November is a month synonymous with Thanksgiving and the start of holiday season. For many people, that means more time with family and friends, eating good food together and exchanging gifts.
Whether this fills you with excitement or dread—depending on your relationships and your preferences—spending time outside can be a great way to boost your mood. It can provide a much-needed break from obligations, or offer a way to bond with relatives you don’t often see. No matter what you like to do, there’s something outdoorsy for you.
One classic option is to join a fun run or walk on Thanksgiving—before diving into your meal. Scheels in Sparks puts on an annual Turkey Trot, where you can run or walk 2 miles around the Sparks Marina, or opt for the 10k route if you’re feeling ambitious. Desert Sky Adventures hosts Reno’s Wobble Before You Gobble, with a timed 5k route and an untimed 1-mile walking route. Make either of these events extra-interesting by wearing a costume—or coordinating a whole group of costume-wearing walkers and runners.
If you’ve got young children or older relatives to include, take advantage of Washoe County’s Regional Parks and Open Space system. Idlewild Park, Rancho San Rafael Regional Park and the Sparks Marina are just a few options with excellent playground equipment for kids. Virginia Lake is an in-town favorite with a walking trail, playground equipment and picnic tables. Pah Rah Mountain Park is a hidden gem in Sparks. It’s a little off the beaten path yet conveniently right next to Vista Boulevard, and has a plethora of playgrounds scattered across a grassy expanse. It features tennis courts and the hint of a baseball field—which can be turned into a soccer pitch or football field with a little imagination.
Washoe County also hosts various themed days for kids, families and adults throughout the year. Join one of their Fall Photo Hikes on Saturday, Nov. 4, at Bartley Ranch Regional Park. On Sunday, Nov. 5, you can meet turkeys and other farm animals at the annual Meet the Turkeys event at Rancho San Rafael Park. Most Wednesdays feature Little Sprouts, a craft event for kids ages 2-5 at Rancho San Rafael’s Ranch House.
Paved trails throughout the city make for a great experience on wheels.
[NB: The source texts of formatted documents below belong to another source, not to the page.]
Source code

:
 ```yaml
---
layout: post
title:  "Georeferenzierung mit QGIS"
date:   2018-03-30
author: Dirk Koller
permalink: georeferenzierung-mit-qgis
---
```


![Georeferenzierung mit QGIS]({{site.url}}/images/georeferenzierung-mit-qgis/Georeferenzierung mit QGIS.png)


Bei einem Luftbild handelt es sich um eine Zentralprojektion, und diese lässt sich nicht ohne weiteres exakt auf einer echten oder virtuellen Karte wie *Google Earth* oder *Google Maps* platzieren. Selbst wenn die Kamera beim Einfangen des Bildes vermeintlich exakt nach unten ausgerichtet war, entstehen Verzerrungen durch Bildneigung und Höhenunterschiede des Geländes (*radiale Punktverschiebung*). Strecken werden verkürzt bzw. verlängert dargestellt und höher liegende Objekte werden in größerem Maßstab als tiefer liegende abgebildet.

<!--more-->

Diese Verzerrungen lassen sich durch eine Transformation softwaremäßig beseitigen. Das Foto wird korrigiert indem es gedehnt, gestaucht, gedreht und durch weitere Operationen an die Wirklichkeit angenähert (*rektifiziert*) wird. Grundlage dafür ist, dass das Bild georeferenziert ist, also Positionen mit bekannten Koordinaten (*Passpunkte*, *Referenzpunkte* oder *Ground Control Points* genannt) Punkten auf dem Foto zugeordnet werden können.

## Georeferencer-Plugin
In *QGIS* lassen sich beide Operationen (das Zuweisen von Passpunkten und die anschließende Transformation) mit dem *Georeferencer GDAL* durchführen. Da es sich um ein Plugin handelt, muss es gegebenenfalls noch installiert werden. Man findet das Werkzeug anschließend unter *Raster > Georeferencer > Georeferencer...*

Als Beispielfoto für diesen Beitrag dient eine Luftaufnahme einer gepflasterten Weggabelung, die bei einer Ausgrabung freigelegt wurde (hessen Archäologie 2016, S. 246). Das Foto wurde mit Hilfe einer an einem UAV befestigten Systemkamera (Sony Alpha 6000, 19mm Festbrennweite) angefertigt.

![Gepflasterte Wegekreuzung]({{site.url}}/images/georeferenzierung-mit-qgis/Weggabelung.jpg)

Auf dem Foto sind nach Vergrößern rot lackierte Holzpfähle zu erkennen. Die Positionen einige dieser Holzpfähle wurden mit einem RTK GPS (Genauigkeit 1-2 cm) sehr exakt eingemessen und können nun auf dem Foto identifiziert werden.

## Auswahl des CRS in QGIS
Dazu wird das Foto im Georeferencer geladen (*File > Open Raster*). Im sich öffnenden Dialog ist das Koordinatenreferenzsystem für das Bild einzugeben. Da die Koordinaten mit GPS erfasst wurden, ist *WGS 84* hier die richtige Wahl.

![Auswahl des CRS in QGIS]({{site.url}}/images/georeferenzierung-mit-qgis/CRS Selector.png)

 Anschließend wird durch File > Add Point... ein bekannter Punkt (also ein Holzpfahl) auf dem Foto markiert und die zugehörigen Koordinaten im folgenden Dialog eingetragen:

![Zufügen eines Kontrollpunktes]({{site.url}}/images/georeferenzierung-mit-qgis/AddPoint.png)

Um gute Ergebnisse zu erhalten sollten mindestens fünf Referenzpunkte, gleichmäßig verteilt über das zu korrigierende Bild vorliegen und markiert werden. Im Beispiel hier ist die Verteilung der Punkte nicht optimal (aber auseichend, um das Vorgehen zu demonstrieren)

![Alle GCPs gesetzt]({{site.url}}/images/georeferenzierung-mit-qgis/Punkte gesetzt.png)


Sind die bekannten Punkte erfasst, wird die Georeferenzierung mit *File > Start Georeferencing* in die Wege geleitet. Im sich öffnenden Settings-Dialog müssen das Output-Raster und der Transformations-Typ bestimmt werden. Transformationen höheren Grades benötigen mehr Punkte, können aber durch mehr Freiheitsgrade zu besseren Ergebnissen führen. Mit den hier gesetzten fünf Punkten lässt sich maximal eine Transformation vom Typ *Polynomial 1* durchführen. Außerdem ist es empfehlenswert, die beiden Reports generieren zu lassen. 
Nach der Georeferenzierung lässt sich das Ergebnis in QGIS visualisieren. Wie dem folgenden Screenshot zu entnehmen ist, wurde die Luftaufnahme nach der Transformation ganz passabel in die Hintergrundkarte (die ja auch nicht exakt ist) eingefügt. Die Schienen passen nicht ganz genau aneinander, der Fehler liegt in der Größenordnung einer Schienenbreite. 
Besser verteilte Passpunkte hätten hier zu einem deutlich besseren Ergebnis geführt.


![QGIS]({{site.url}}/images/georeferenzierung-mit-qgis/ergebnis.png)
Whether you like biking, have some rollerblades or are bringing along a stroller, there’s a path for you in the Riverwalk District in downtown Reno. Wingfield Park is a good spot to dip your toes in the chilly Truckee River. The Eddy has a large, sunny, dog-friendly outdoor space where you can grab a drink, enjoy live music and play games like giant Jenga. Just a few blocks over on Lake Street, Bundox Bocce at the Renaissance hotel has several outdoor bocce courts. If you’ve never played before, the rules are clearly explained—and everything is made a little bit better with appetizers and small plates from the bar.
Farther from the city center, solitude and sunshine await on the Veterans Parkway Bike Path that runs parallel to Veterans Parkway in Hidden Valley. It can get windy in the afternoons, but the openness and copious views provide 3.8 miles of uninterrupted enjoyment for bikers, runners and skaters. Or follow the Tahoe-Pyramid Trail to wind along the Truckee River on a paved surface (that occasionally consists of bike lanes) as it meanders through parks, meadows and the occasional neighborhood.
If you and yours would prefer to get off the pavement, there is no shortage of options. Some of my favorites are the view from the top of Rattlesnake Mountain near the airport, the solitude in the trees around Thomas Creek near Galena, searching for bootlegger’s cabins and frogs in Lagomarsino Canyon just east of Sparks, and exploring the stunning, 360-degree views from Prison Hill, outside of Carson City.
If you’re an animal lover, there are lots of places to check out our local wildlife. Great flocks of migrating birds frequent Washoe Lake and Hidden Valley, from soaring golden eagles to purposeful Vs of white pelicans—and even the occasional sandhill crane, calling out like a dinosaur that belongs in a Jurassic Park movie. This is also the time of year when deer start to migrate down from the mountains and can be seen near dusk, grazing wherever they can find food, particularly along the eastern side of Washoe Lake. As the days grow cooler, it’s easier to spot fence lizards and whip lizards sunning themselves on desert rocks as the days heat up.
No matter what sorts of things you like to do or how you’re spending this holiday season, Reno and the surrounding areas are full of great ways to get outdoors easily and simply. You can go by yourself or take the whole family. Either way, you’ll end up with great memories that can’t be purchased at any holiday sale.